Chemo in de overtreffende trap
Arts-onderzoeker Josanne de Maar werkt aan een experimentele behandeling van borstkanker. Doel is om de hoeveelheid chemotherapie in de aangetaste borst zo hoog mogelijk te krijgen zonder dat de rest van het lichaam daar meer schade van ondervindt.
Ze kan bijna niet wachten. Na een lange voorbereiding gaat begin 2019 de i-GO studie van start. Hierin onderzoekt Josanne met collega’s een nieuwe techniek om borstkanker zonder operatie te kunnen behandelen. Eerder onderzoek heeft uitgewezen dat er meer kankercellen doodgaan als de hoeveelheid chemotherapie in de tumor groter is. Chemotherapie komt bij de meeste behandelingen via een infuus in het hele lichaam terecht; verhoog je dan simpelweg de totale dosis, dan worden de bijwerkingen in de rest van het lichaam te ernstig. Josanne: “Wij gaan nu onderzoeken of een nieuwe behandeling om alleen lokaal meer chemotherapie toe te dienen wel veilig is en goed verdragen wordt.”
Temperatuurgevoelige vetbolletjes
Bij de standaard chemotherapie voor uitgezaaide borstkanker worden meestal twee middelen per infuus toegediend: doxorubicine en cyclofosfamide. “Voor ons onderzoek is de doxorubicine verpakt in liposomen oftewel temperatuurgevoelige vetbolletjes.
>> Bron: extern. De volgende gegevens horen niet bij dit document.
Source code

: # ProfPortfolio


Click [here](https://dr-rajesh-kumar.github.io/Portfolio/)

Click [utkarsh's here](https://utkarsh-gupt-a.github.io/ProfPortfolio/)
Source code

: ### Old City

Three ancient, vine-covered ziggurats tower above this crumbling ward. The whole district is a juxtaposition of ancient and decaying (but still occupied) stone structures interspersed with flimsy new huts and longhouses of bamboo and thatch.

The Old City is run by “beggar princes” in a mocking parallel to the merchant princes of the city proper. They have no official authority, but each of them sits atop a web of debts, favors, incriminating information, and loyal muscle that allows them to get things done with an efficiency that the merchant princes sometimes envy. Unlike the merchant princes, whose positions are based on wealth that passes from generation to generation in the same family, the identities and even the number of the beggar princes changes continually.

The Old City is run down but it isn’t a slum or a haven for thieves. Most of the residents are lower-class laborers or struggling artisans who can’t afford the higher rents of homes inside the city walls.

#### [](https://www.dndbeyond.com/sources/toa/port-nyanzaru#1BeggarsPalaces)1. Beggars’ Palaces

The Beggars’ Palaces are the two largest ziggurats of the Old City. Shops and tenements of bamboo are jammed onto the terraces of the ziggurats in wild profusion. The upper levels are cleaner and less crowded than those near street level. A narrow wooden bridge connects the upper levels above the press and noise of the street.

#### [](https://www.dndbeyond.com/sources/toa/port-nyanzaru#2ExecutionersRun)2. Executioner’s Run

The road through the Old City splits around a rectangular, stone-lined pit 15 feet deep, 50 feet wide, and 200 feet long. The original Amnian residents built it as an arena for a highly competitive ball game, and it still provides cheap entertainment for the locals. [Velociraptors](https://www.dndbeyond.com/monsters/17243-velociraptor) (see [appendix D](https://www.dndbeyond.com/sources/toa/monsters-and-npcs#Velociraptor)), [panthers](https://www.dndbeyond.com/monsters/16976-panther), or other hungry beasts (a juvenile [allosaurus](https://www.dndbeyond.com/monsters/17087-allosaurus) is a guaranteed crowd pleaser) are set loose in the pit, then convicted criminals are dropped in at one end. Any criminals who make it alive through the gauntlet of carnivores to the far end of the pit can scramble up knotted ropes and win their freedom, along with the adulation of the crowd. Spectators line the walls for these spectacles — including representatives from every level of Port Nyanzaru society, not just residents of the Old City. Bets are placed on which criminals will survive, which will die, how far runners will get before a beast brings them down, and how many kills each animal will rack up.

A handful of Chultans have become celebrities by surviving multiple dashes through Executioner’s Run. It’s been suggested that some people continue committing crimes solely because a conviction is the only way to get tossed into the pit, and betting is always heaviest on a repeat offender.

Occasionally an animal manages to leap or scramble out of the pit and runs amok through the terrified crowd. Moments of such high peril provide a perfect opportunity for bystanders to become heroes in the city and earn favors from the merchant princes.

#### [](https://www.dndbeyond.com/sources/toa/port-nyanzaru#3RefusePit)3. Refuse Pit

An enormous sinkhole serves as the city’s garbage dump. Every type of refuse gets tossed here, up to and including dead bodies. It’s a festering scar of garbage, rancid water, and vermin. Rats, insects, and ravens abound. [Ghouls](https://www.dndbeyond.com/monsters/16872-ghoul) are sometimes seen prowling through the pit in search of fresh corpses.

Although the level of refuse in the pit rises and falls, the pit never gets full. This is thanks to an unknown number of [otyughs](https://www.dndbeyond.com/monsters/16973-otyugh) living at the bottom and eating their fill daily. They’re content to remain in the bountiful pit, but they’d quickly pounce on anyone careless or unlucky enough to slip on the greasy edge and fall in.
Deze vetbolletjes barsten open als zij opgewarmd worden en geven op de plek waar dat gebeurt een grote hoeveelheid doxorubicine vrij.” Het is dus zaak om tijdens het toedienen van deze chemo de tumor in de borst te verwarmen, terwijl de rest van het lichaam zijn vaste temperatuur houdt. Dat verwarmen gebeurt met behulp van MRI-geleide High Intensity Focused Ultrasound, afgekort tot
. Terwijl de patiënt op de MR-HIFU tafel ligt, worden de vetbolletjes via het infuus gegeven, zodat ze via de bloedvaten door het lichaam stromen en ook in de verwarmde tumor terecht komen.
Ultrageluidsgolven
Josanne: “De MRI zorgt ervoor dat we precies kunnen zien waar de tumor in de borst zit en dat we tijdens de behandeling de temperatuur kunnen meten. De HIFU bestaat uit sterke ultrageluidsgolven die gebundeld worden tot een brandpunt dat op de tumor is gericht. Vergelijk het met een vergrootglas waarmee je zonnestralen bundelt om een vuurtje te maken. De ultrageluidsgolven dringen door de huid heen en verwarmen zo de tumor, waar de vetbolletjes met doxorubicine openbarsten.” In de rest van het lichaam verwachten we dat er evenveel doxorubicine vrijkomt als bij een normale behandeling. Tijdens de behandeling is de patiënt onder sedatie – een soort lichte narcose. Na afloop wordt zoals gebruikelijk de andere chemo, de cyclofosfamide, via een infuus gegeven.
Spannend
“In theorie zou de behandeling lokaal beter moeten werken dan de standaard chemotherapie zonder extra bijwerkingen”, zegt Josanne, “maar het blijft spannend hoe zoiets in de klinische praktijk uitwerkt. We beginnen deze intensieve behandeling met zes patiënten, die uitgezaaide borstkanker hebben en niet meer te genezen zijn. We kijken hoe zij op de behandeling reageren. Wat ik zo bijzonder vind, is dat zij in eerste instantie niet voor zichzelf meedoen, maar voor toekomstige patiënten. Die kunnen er baat bij hebben, maar deze studie is een eerste stap om uit te vinden of dat werkelijk zo is.”